Reproduce exactly the lines from the line containing "So [[G3767]] give" through the end of the records below, including both ends, and nothing else.
Content starts
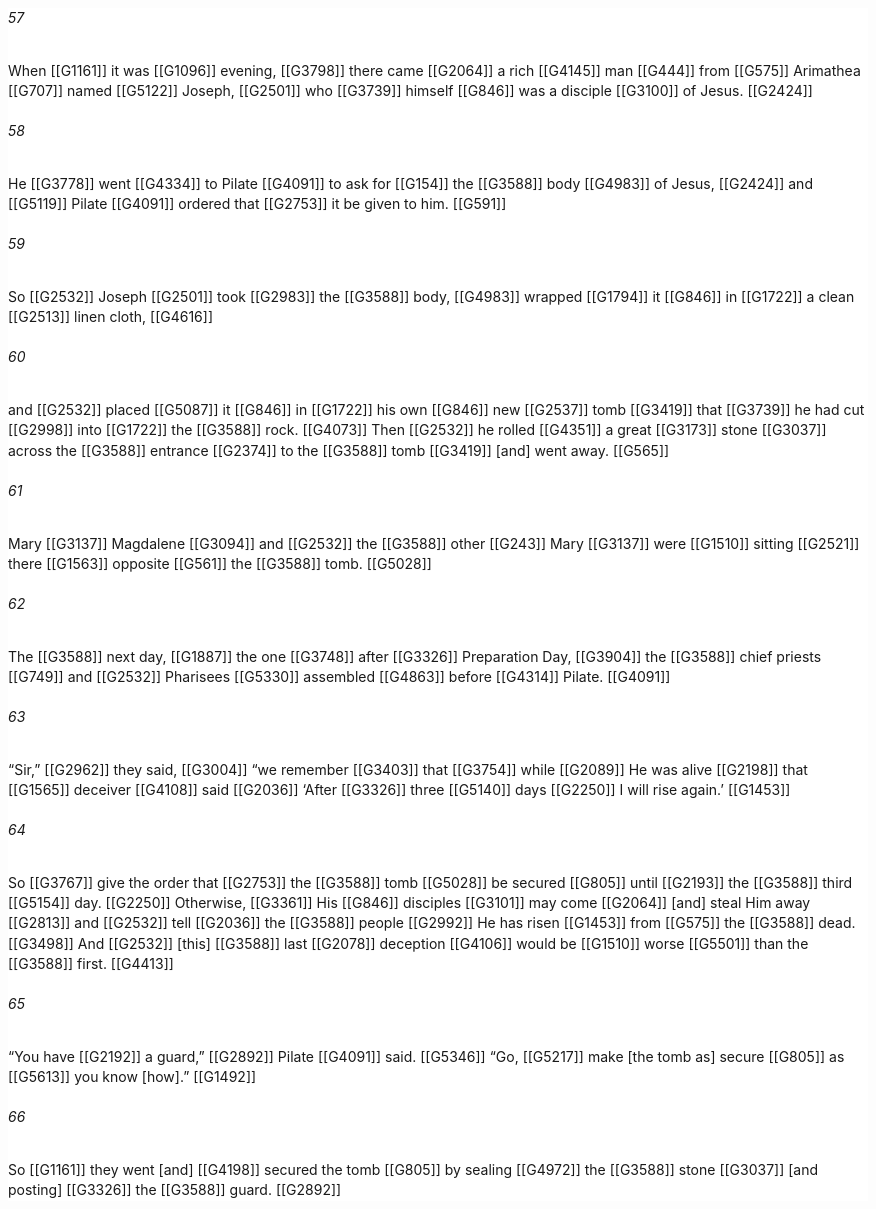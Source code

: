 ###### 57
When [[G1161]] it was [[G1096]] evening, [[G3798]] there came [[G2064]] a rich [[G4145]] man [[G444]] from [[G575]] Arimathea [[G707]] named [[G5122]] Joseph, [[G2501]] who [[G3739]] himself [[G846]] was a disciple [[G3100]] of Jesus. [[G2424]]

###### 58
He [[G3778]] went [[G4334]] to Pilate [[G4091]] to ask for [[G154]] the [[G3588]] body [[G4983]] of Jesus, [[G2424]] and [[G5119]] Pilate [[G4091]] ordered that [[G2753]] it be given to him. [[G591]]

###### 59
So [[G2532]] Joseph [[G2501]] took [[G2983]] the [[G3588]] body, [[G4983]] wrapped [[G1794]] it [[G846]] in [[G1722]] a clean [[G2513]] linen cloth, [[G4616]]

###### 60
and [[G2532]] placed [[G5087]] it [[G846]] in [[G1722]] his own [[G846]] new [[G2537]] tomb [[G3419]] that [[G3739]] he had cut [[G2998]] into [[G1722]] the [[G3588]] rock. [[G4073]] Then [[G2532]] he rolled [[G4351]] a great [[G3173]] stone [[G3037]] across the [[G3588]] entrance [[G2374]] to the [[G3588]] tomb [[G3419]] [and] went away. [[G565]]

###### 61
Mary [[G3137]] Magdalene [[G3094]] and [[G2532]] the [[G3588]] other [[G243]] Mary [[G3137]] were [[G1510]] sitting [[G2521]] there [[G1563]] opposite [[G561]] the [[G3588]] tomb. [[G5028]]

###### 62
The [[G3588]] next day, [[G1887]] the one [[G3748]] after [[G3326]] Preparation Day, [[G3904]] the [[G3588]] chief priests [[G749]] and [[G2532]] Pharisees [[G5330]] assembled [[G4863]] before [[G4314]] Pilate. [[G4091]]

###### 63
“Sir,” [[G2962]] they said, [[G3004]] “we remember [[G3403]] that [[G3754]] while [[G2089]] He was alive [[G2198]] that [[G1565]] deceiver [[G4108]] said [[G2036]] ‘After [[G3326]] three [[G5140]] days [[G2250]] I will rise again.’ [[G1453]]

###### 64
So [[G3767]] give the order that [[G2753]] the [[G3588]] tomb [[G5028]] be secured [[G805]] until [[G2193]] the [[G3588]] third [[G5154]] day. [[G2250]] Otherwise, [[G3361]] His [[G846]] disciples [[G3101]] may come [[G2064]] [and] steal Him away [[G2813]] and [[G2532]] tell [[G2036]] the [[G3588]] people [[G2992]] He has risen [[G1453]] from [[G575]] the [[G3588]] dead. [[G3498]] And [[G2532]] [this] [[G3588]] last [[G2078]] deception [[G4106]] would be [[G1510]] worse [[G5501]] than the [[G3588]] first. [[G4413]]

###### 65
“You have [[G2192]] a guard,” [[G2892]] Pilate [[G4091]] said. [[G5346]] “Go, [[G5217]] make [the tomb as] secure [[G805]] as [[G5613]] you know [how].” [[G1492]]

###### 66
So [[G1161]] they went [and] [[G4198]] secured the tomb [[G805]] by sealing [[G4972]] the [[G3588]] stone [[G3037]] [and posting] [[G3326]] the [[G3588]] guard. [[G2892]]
Content ends
OUTPUT OF THE EXERCISE ▸
So [[G3767]] give the order that [[G2753]] the [[G3588]] tomb [[G5028]] be secured [[G805]] until [[G2193]] the [[G3588]] third [[G5154]] day. [[G2250]] Otherwise, [[G3361]] His [[G846]] disciples [[G3101]] may come [[G2064]] [and] steal Him away [[G2813]] and [[G2532]] tell [[G2036]] the [[G3588]] people [[G2992]] He has risen [[G1453]] from [[G575]] the [[G3588]] dead. [[G3498]] And [[G2532]] [this] [[G3588]] last [[G2078]] deception [[G4106]] would be [[G1510]] worse [[G5501]] than the [[G3588]] first. [[G4413]]

###### 65
“You have [[G2192]] a guard,” [[G2892]] Pilate [[G4091]] said. [[G5346]] “Go, [[G5217]] make [the tomb as] secure [[G805]] as [[G5613]] you know [how].” [[G1492]]

###### 66
So [[G1161]] they went [and] [[G4198]] secured the tomb [[G805]] by sealing [[G4972]] the [[G3588]] stone [[G3037]] [and posting] [[G3326]] the [[G3588]] guard. [[G2892]]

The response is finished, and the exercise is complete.